We also had to recognise that, perhaps, for a variety of reasons, young people who become parents today have no experience of the ways in which you and I learned how to be parents —from our parents and from our extended families. Although they may have the best will in the world, they do not have the support and the wisdom of grandparents and of aunts and uncles — even the neighbourhood and community in which they live may not the same as that in which people of a different generation grew up. Many people still grow up in those communities, but that is not a universal experience. That is why we have emphasised parental education. The knowledge and skills that are required when one becomes a parent are available for those people who require extra help. The intention is to address particularly those groups of parents who require assistance, but education can benefit any parent.

If I may digress by telling a personal story, I remember bringing my daughter home from hospital, and, on the first night, I was baffled and bewildered about how to ensure that her bottle was sterile. I greatly desired some help and assistance. At times, we all need some extra help. Our ambition is to put in place services that will provide that sort of general help and also address the needs of particular groups.
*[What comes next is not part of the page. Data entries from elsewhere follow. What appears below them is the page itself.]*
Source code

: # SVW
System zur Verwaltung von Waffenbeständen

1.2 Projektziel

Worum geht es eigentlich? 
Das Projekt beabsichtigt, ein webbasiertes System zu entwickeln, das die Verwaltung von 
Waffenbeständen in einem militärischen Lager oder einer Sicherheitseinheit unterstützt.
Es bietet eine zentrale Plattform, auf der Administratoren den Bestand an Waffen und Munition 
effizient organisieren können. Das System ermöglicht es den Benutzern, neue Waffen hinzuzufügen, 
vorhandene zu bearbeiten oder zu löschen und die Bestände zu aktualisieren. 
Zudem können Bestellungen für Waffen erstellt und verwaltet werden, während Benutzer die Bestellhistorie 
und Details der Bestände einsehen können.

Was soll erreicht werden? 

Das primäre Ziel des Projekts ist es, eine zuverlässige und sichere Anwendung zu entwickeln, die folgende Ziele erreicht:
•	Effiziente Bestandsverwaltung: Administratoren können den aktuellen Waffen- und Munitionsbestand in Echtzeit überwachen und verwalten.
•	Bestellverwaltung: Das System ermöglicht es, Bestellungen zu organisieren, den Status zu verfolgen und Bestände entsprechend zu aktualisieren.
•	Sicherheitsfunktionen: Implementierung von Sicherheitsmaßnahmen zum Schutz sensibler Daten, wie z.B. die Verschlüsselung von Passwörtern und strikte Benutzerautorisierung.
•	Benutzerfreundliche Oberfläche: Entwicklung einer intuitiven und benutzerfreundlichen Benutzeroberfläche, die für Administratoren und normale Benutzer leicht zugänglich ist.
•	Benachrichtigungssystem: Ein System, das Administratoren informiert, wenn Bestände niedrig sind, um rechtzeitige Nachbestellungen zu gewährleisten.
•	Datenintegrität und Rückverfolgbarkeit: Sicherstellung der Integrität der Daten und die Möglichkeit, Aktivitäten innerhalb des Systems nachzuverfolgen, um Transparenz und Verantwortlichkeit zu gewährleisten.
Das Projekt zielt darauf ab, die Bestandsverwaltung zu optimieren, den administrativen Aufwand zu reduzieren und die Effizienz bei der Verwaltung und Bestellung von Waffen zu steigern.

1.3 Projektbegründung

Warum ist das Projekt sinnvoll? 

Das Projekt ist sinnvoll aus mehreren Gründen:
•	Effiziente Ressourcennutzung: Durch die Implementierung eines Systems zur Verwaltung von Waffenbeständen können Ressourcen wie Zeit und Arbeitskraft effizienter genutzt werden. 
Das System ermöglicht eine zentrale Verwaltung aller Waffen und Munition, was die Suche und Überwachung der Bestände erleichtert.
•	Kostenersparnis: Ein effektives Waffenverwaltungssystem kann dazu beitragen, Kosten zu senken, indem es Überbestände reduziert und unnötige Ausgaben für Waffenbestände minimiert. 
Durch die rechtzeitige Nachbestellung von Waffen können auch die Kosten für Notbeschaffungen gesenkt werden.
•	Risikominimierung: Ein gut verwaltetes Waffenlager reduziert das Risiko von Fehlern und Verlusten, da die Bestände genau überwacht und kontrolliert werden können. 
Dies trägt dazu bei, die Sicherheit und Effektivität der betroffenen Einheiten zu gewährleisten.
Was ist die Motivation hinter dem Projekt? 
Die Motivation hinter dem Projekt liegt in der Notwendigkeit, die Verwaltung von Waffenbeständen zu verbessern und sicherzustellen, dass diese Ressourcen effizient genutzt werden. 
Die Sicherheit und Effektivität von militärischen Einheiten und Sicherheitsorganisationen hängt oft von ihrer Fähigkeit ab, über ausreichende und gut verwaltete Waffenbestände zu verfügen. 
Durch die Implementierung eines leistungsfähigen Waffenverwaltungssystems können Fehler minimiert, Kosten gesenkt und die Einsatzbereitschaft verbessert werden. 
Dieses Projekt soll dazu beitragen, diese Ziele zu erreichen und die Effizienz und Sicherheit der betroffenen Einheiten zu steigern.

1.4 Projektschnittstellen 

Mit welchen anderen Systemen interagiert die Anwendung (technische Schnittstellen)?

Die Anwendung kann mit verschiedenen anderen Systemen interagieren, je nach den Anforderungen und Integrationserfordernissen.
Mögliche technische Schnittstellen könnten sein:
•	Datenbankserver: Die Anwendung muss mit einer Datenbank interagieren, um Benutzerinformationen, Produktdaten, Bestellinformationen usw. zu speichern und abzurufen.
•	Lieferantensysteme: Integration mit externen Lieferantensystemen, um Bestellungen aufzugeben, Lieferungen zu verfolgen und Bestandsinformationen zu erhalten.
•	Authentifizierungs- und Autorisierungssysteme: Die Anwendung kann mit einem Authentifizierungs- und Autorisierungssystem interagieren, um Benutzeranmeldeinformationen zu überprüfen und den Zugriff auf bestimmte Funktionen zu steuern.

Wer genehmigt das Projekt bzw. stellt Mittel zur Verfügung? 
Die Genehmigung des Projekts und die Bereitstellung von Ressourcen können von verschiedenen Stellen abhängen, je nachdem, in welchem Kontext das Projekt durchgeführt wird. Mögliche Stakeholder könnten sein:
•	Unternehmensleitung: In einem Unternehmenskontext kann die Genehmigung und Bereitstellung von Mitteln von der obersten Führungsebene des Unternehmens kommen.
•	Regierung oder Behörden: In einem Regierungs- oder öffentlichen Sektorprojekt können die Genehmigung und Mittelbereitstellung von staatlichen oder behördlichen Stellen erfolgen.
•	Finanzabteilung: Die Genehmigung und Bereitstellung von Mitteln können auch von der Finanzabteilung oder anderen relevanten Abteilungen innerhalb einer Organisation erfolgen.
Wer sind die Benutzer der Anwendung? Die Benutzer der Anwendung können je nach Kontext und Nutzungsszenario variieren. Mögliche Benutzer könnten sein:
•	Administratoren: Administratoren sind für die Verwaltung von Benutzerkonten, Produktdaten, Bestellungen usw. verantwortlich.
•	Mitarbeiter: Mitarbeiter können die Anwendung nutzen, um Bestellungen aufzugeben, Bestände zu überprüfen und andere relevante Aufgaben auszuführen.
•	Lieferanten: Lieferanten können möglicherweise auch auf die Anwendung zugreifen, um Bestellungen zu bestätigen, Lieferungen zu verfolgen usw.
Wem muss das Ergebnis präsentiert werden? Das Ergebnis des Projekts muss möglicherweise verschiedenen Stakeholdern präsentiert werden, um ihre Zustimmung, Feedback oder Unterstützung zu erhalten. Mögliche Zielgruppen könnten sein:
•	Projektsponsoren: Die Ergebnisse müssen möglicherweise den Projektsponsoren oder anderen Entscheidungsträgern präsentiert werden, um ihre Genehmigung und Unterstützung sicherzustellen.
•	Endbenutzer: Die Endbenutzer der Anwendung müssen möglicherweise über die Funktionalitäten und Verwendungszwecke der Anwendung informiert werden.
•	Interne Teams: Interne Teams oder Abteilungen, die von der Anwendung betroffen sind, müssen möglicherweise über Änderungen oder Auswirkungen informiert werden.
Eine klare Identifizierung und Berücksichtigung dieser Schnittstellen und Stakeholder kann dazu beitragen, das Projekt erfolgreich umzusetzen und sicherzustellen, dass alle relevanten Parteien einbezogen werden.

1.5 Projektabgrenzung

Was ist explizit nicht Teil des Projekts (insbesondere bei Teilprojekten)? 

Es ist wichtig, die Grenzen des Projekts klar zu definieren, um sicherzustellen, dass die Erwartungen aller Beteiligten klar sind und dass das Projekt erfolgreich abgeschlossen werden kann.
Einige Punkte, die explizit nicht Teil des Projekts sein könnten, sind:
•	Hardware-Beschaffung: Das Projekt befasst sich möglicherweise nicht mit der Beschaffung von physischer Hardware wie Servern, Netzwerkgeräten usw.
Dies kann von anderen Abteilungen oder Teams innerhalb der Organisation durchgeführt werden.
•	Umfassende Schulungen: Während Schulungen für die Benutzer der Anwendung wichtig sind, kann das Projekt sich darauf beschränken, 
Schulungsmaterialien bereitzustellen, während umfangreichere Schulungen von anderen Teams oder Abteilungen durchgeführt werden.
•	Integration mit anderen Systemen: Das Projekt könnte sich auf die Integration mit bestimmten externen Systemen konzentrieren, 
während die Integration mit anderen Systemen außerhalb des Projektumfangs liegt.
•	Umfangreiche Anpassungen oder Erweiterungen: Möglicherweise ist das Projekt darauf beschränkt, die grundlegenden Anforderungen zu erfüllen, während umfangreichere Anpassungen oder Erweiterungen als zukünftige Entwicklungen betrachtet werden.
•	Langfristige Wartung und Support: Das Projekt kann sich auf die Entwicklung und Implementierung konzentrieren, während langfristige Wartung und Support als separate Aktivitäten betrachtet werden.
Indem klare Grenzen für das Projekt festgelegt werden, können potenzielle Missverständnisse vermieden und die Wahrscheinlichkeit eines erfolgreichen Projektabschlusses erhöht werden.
You asked about when particular services would become available. In some instances, we did not wait for the document’s publication. We had some resources available, so we have already begun investing in parenting education classes and other aspects of the strategy. We hope to deploy fully the resources as we move through this financial year. We will establish an implementation group that will closely monitor progress against actions. Therefore, we intend to ensure that all aspects of the strategy are implemented as quickly as possible.

You referred specifically to UNOCINI. The assessment tool has been developed, and several key professionals have been trained in its use. It is partially in use, and it is being rolled out across a range of professionals in Northern Ireland as we speak. I do not have a firm date by which I expect that to be completed. However, I can submit that to the Committee in writing later.

The Deputy Chairperson:

Being a parent is one of the hardest jobs that one will ever do. I was in a doctor’s surgery one day, where I picked up a guide to parenting teenagers. I do not know who produced the guide, but I found it very helpful. My daughter thought that it was great that I brought it home, and she teased me about it. Anything like that is a brilliant resource for parents. Thank you very much.